> Task brief
Your copy must hold all of the data below, unchanged and without images.

> Data extract
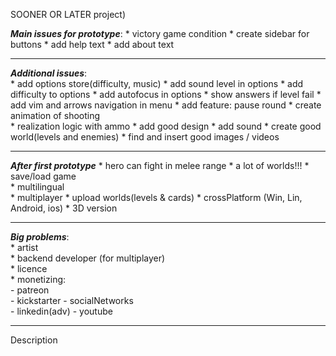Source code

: SOONER OR LATER project)

***Main issues for prototype***:
    * victory game condition
    * create sidebar for buttons
    * add help text
    * add about text


---
***Additional issues***:  
    * add options store(difficulty, music)
    * add sound level in options
    * add difficulty to options
    * add autofocus in options
    * show answers if level fail
    * add vim and arrows navigation in menu
    * add feature: pause round
    * create animation of shooting  
    * realization logic with ammo 
    * add good design
    * add sound
    * create good world(levels and enemies)
    * find and insert good images / videos

---
***After first prototype***
    * hero can fight in melee range
    * a lot of worlds!!!
    * save/load game   
    * multilingual  
    * multiplayer
    * upload worlds(levels & cards)
    * crossPlatform (Win, Lin, Android, ios)
    * 3D version

---
***Big problems***:  
    * artist  
    * backend developer (for multiplayer)  
    * licence  
    * monetizing:  
    - patreon  
    - kickstarter 
    - socialNetworks  
        - linkedin(adv)
        - youtube  

---
Description
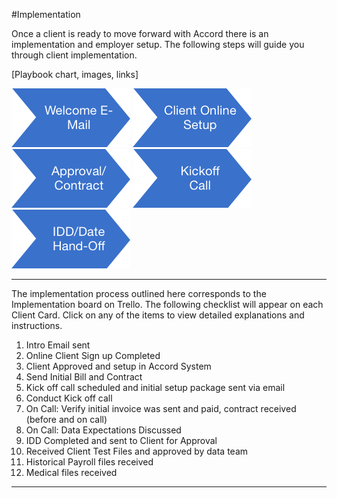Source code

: #Implementation

Once a client is ready to move forward with Accord there is an implementation and employer setup. The following steps will guide you through client implementation.

[Playbook chart, images, links]

![](/assets/a.png) ![](/assets/b.png) ![](/assets/c.png) ![](/assets/d.png) ![](/assets/e.png)

----

The implementation process outlined here corresponds to the Implementation board on Trello. The following checklist will appear on each Client Card. Click on any of the items to view detailed explanations and instructions.

1. Intro Email sent
2. Online Client Sign up Completed
3. Client Approved and setup in Accord System
4. Send Initial Bill and Contract
5. Kick off call scheduled and initial setup package sent via email
6. Conduct Kick off call
7. On Call: Verify initial invoice was sent and paid, contract received (before and on call)
8. On Call: Data Expectations Discussed
9. IDD Completed and sent to Client for Approval
10. Received Client Test Files and approved by data team
11. Historical Payroll files received
12. Medical files received

---



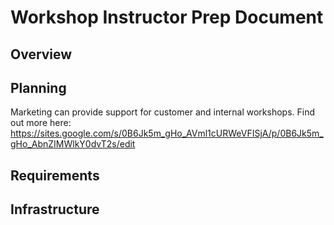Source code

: # Workshop Instructor Prep Document

## Overview

## Planning
Marketing can provide support for customer and internal workshops.  Find out more here:
https://sites.google.com/s/0B6Jk5m_gHo_AVml1cURWeVFISjA/p/0B6Jk5m_gHo_AbnZIMWlkY0dvT2s/edit

## Requirements

## Infrastructure

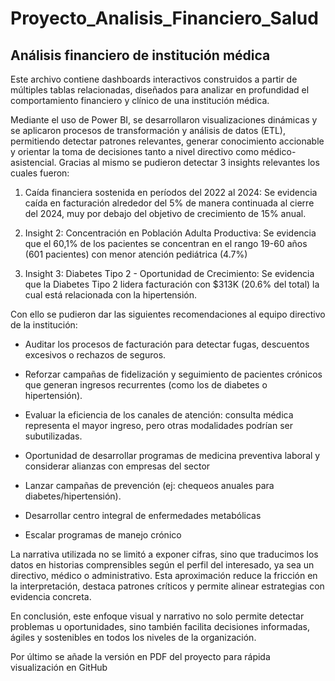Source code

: # Proyecto_Analisis_Financiero_Salud
## Análisis financiero de institución médica

Este archivo contiene dashboards interactivos construidos a partir de múltiples tablas relacionadas, diseñados para analizar en profundidad el comportamiento financiero y clínico de una institución médica.

Mediante el uso de Power BI, se desarrollaron visualizaciones dinámicas y se aplicaron procesos de transformación y análisis de datos (ETL), permitiendo detectar patrones relevantes, generar conocimiento accionable y orientar la toma de decisiones tanto a nivel directivo como médico-asistencial. Gracias al mismo se pudieron detectar 3 insights relevantes los cuales fueron:

1. Caída financiera sostenida en períodos del 2022 al 2024:
    Se evidencia caída en facturación alrededor del 5% de manera continuada al cierre del 2024, muy por debajo
    del objetivo de crecimiento de 15% anual.

2. Insight 2: Concentración en Población Adulta Productiva:
    Se evidencia que el 60,1% de los pacientes se concentran en el rango 19-60 años (601 pacientes) con menor
    atención pediátrica (4.7%)

3. Insight 3: Diabetes Tipo 2 - Oportunidad de Crecimiento:
    Se evidencia que la Diabetes Tipo 2 lidera facturación con $313K (20.6% del total) la cual está
    relacionada con la hipertensión.

Con ello se pudieron dar las siguientes recomendaciones al equipo directivo de la institución:

- Auditar los procesos de facturación para detectar fugas, descuentos excesivos o rechazos de seguros.

- Reforzar campañas de fidelización y seguimiento de pacientes crónicos que generan ingresos recurrentes (como los de diabetes o hipertensión).

- Evaluar la eficiencia de los canales de atención: consulta médica representa el mayor ingreso, pero otras modalidades podrían ser subutilizadas.

- Oportunidad de desarrollar programas de medicina preventiva laboral y considerar alianzas con empresas del sector

- Lanzar campañas de prevención (ej: chequeos anuales para diabetes/hipertensión).

- Desarrollar centro integral de enfermedades metabólicas

- Escalar programas de manejo crónico

La narrativa utilizada no se limitó a exponer cifras, sino que traducimos los datos en historias comprensibles según el perfil del interesado, ya sea un directivo, médico o administrativo. Esta aproximación reduce la fricción en la interpretación, destaca patrones críticos y permite alinear estrategias con evidencia concreta.

En conclusión, este enfoque visual y narrativo no solo permite detectar problemas u oportunidades, sino también facilita decisiones informadas, ágiles y sostenibles en todos los niveles de la organización.

Por último se añade la versión en PDF del proyecto para rápida visualización en GitHub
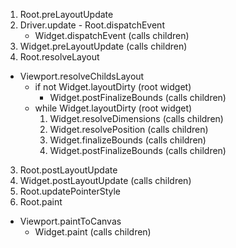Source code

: 1. Root.preLayoutUpdate
  1. Driver.update
    - Root.dispatchEvent
      - Widget.dispatchEvent (calls children)
  2. Widget.preLayoutUpdate (calls children)
2. Root.resolveLayout
  - Viewport.resolveChildsLayout
    - if not Widget.layoutDirty (root widget)
      - Widget.postFinalizeBounds (calls children)
    - while Widget.layoutDirty (root widget)
      1. Widget.resolveDimensions (calls children)
      2. Widget.resolvePosition (calls children)
      3. Widget.finalizeBounds (calls children)
      4. Widget.postFinalizeBounds (calls children)
3. Root.postLayoutUpdate
  1. Widget.postLayoutUpdate (calls children)
  2. Root.updatePointerStyle
4. Root.paint
  - Viewport.paintToCanvas
    - Widget.paint (calls children)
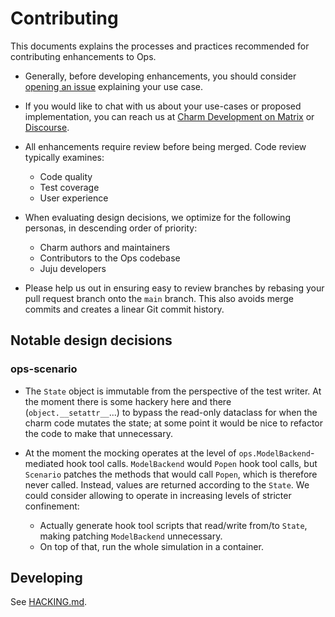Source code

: # Contributing

This documents explains the processes and practices recommended for contributing enhancements to Ops.

- Generally, before developing enhancements, you should consider [opening an issue](https://github.com/canonical/operator) explaining your use case.

- If you would like to chat with us about your use-cases or proposed implementation, you can reach us at [Charm Development on Matrix](https://matrix.to/#/#charmhub-charmdev:ubuntu.com) or [Discourse](https://discourse.charmhub.io/).

- All enhancements require review before being merged. Code review typically examines:
  - Code quality
  - Test coverage
  - User experience

- When evaluating design decisions, we optimize for the following personas, in descending order of priority:
  - Charm authors and maintainers
  - Contributors to the Ops codebase
  - Juju developers

- Please help us out in ensuring easy to review branches by rebasing your pull request branch onto the `main` branch. This also avoids merge commits and creates a linear Git commit history.

## Notable design decisions

### ops-scenario

- The `State` object is immutable from the perspective of the test writer. At the moment there is some hackery here and there (`object.__setattr__`...) to bypass the read-only dataclass for when the charm code mutates the state; at some point it would be nice to refactor the code to make that unnecessary.

- At the moment the mocking operates at the level of `ops.ModelBackend`-mediated hook tool calls. `ModelBackend` would `Popen` hook tool calls, but `Scenario` patches the methods that would call `Popen`, which is therefore never called. Instead, values are returned according to the `State`. We could consider allowing to operate in increasing levels of stricter confinement:
  - Actually generate hook tool scripts that read/write from/to `State`, making patching `ModelBackend` unnecessary.
  - On top of that, run the whole simulation in a container.

## Developing

See [HACKING.md](./HACKING.md).
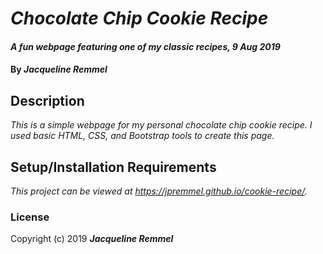 # _Chocolate Chip Cookie Recipe_

#### _A fun webpage featuring one of my classic recipes, 9 Aug 2019_

#### By _**Jacqueline Remmel**_

## Description

_This is a simple webpage for my personal chocolate chip cookie recipe. I used basic HTML, CSS, and Bootstrap tools to create this page._

## Setup/Installation Requirements

_This project can be viewed at https://jpremmel.github.io/cookie-recipe/._

### License

Copyright (c) 2019 **_Jacqueline Remmel_**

> Solution to this problem
Source code

: SOONER OR LATER project)

***Main issues for prototype***:
    * victory game condition
    * create sidebar for buttons
    * add help text
    * add about text


---
***Additional issues***:  
    * add options store(difficulty, music)
    * add sound level in options
    * add difficulty to options
    * add autofocus in options
    * show answers if level fail
    * add vim and arrows navigation in menu
    * add feature: pause round
    * create animation of shooting  
    * realization logic with ammo 
    * add good design
    * add sound
    * create good world(levels and enemies)
    * find and insert good images / videos

---
***After first prototype***
    * hero can fight in melee range
    * a lot of worlds!!!
    * save/load game   
    * multilingual  
    * multiplayer
    * upload worlds(levels & cards)
    * crossPlatform (Win, Lin, Android, ios)
    * 3D version

---
***Big problems***:  
    * artist  
    * backend developer (for multiplayer)  
    * licence  
    * monetizing:  
    - patreon  
    - kickstarter 
    - socialNetworks  
        - linkedin(adv)
        - youtube  

---
Description
Source code

: #Implementation

Once a client is ready to move forward with Accord there is an implementation and employer setup. The following steps will guide you through client implementation.

[Playbook chart, images, links]

![](/assets/a.png) ![](/assets/b.png) ![](/assets/c.png) ![](/assets/d.png) ![](/assets/e.png)

----

The implementation process outlined here corresponds to the Implementation board on Trello. The following checklist will appear on each Client Card. Click on any of the items to view detailed explanations and instructions.

1. Intro Email sent
2. Online Client Sign up Completed
3. Client Approved and setup in Accord System
4. Send Initial Bill and Contract
5. Kick off call scheduled and initial setup package sent via email
6. Conduct Kick off call
7. On Call: Verify initial invoice was sent and paid, contract received (before and on call)
8. On Call: Data Expectations Discussed
9. IDD Completed and sent to Client for Approval
10. Received Client Test Files and approved by data team
11. Historical Payroll files received
12. Medical files received

---



Source code

: # Workshop Instructor Prep Document

## Overview

## Planning
Marketing can provide support for customer and internal workshops.  Find out more here:
https://sites.google.com/s/0B6Jk5m_gHo_AVml1cURWeVFISjA/p/0B6Jk5m_gHo_AbnZIMWlkY0dvT2s/edit

## Requirements

## Infrastructure

Source code

: # Proyecto_Analisis_Financiero_Salud
## Análisis financiero de institución médica

Este archivo contiene dashboards interactivos construidos a partir de múltiples tablas relacionadas, diseñados para analizar en profundidad el comportamiento financiero y clínico de una institución médica.

Mediante el uso de Power BI, se desarrollaron visualizaciones dinámicas y se aplicaron procesos de transformación y análisis de datos (ETL), permitiendo detectar patrones relevantes, generar conocimiento accionable y orientar la toma de decisiones tanto a nivel directivo como médico-asistencial. Gracias al mismo se pudieron detectar 3 insights relevantes los cuales fueron:

1. Caída financiera sostenida en períodos del 2022 al 2024:
    Se evidencia caída en facturación alrededor del 5% de manera continuada al cierre del 2024, muy por debajo
    del objetivo de crecimiento de 15% anual.

2. Insight 2: Concentración en Población Adulta Productiva:
    Se evidencia que el 60,1% de los pacientes se concentran en el rango 19-60 años (601 pacientes) con menor
    atención pediátrica (4.7%)

3. Insight 3: Diabetes Tipo 2 - Oportunidad de Crecimiento:
    Se evidencia que la Diabetes Tipo 2 lidera facturación con $313K (20.6% del total) la cual está
    relacionada con la hipertensión.

Con ello se pudieron dar las siguientes recomendaciones al equipo directivo de la institución:

- Auditar los procesos de facturación para detectar fugas, descuentos excesivos o rechazos de seguros.

- Reforzar campañas de fidelización y seguimiento de pacientes crónicos que generan ingresos recurrentes (como los de diabetes o hipertensión).

- Evaluar la eficiencia de los canales de atención: consulta médica representa el mayor ingreso, pero otras modalidades podrían ser subutilizadas.

- Oportunidad de desarrollar programas de medicina preventiva laboral y considerar alianzas con empresas del sector

- Lanzar campañas de prevención (ej: chequeos anuales para diabetes/hipertensión).

- Desarrollar centro integral de enfermedades metabólicas

- Escalar programas de manejo crónico

La narrativa utilizada no se limitó a exponer cifras, sino que traducimos los datos en historias comprensibles según el perfil del interesado, ya sea un directivo, médico o administrativo. Esta aproximación reduce la fricción en la interpretación, destaca patrones críticos y permite alinear estrategias con evidencia concreta.

En conclusión, este enfoque visual y narrativo no solo permite detectar problemas u oportunidades, sino también facilita decisiones informadas, ágiles y sostenibles en todos los niveles de la organización.

Por último se añade la versión en PDF del proyecto para rápida visualización en GitHub
Source code

: 1. Root.preLayoutUpdate
  1. Driver.update
    - Root.dispatchEvent
      - Widget.dispatchEvent (calls children)
  2. Widget.preLayoutUpdate (calls children)
2. Root.resolveLayout
  - Viewport.resolveChildsLayout
    - if not Widget.layoutDirty (root widget)
      - Widget.postFinalizeBounds (calls children)
    - while Widget.layoutDirty (root widget)
      1. Widget.resolveDimensions (calls children)
      2. Widget.resolvePosition (calls children)
      3. Widget.finalizeBounds (calls children)
      4. Widget.postFinalizeBounds (calls children)
3. Root.postLayoutUpdate
  1. Widget.postLayoutUpdate (calls children)
  2. Root.updatePointerStyle
4. Root.paint
  - Viewport.paintToCanvas
    - Widget.paint (calls children)
Source code

: # Contributing

This documents explains the processes and practices recommended for contributing enhancements to Ops.

- Generally, before developing enhancements, you should consider [opening an issue](https://github.com/canonical/operator) explaining your use case.

- If you would like to chat with us about your use-cases or proposed implementation, you can reach us at [Charm Development on Matrix](https://matrix.to/#/#charmhub-charmdev:ubuntu.com) or [Discourse](https://discourse.charmhub.io/).

- All enhancements require review before being merged. Code review typically examines:
  - Code quality
  - Test coverage
  - User experience

- When evaluating design decisions, we optimize for the following personas, in descending order of priority:
  - Charm authors and maintainers
  - Contributors to the Ops codebase
  - Juju developers

- Please help us out in ensuring easy to review branches by rebasing your pull request branch onto the `main` branch. This also avoids merge commits and creates a linear Git commit history.

## Notable design decisions

### ops-scenario

- The `State` object is immutable from the perspective of the test writer. At the moment there is some hackery here and there (`object.__setattr__`...) to bypass the read-only dataclass for when the charm code mutates the state; at some point it would be nice to refactor the code to make that unnecessary.

- At the moment the mocking operates at the level of `ops.ModelBackend`-mediated hook tool calls. `ModelBackend` would `Popen` hook tool calls, but `Scenario` patches the methods that would call `Popen`, which is therefore never called. Instead, values are returned according to the `State`. We could consider allowing to operate in increasing levels of stricter confinement:
  - Actually generate hook tool scripts that read/write from/to `State`, making patching `ModelBackend` unnecessary.
  - On top of that, run the whole simulation in a container.

## Developing

See [HACKING.md](./HACKING.md).
 # _Chocolate Chip Cookie Recipe_

#### _A fun webpage featuring one of my classic recipes, 9 Aug 2019_

#### By _**Jacqueline Remmel**_

## Description

_This is a simple webpage for my personal chocolate chip cookie recipe. I used basic HTML, CSS, and Bootstrap tools to create this page._

## Setup/Installation Requirements

_This project can be viewed at https://jpremmel.github.io/cookie-recipe/._

### License

Copyright (c) 2019 **_Jacqueline Remmel_**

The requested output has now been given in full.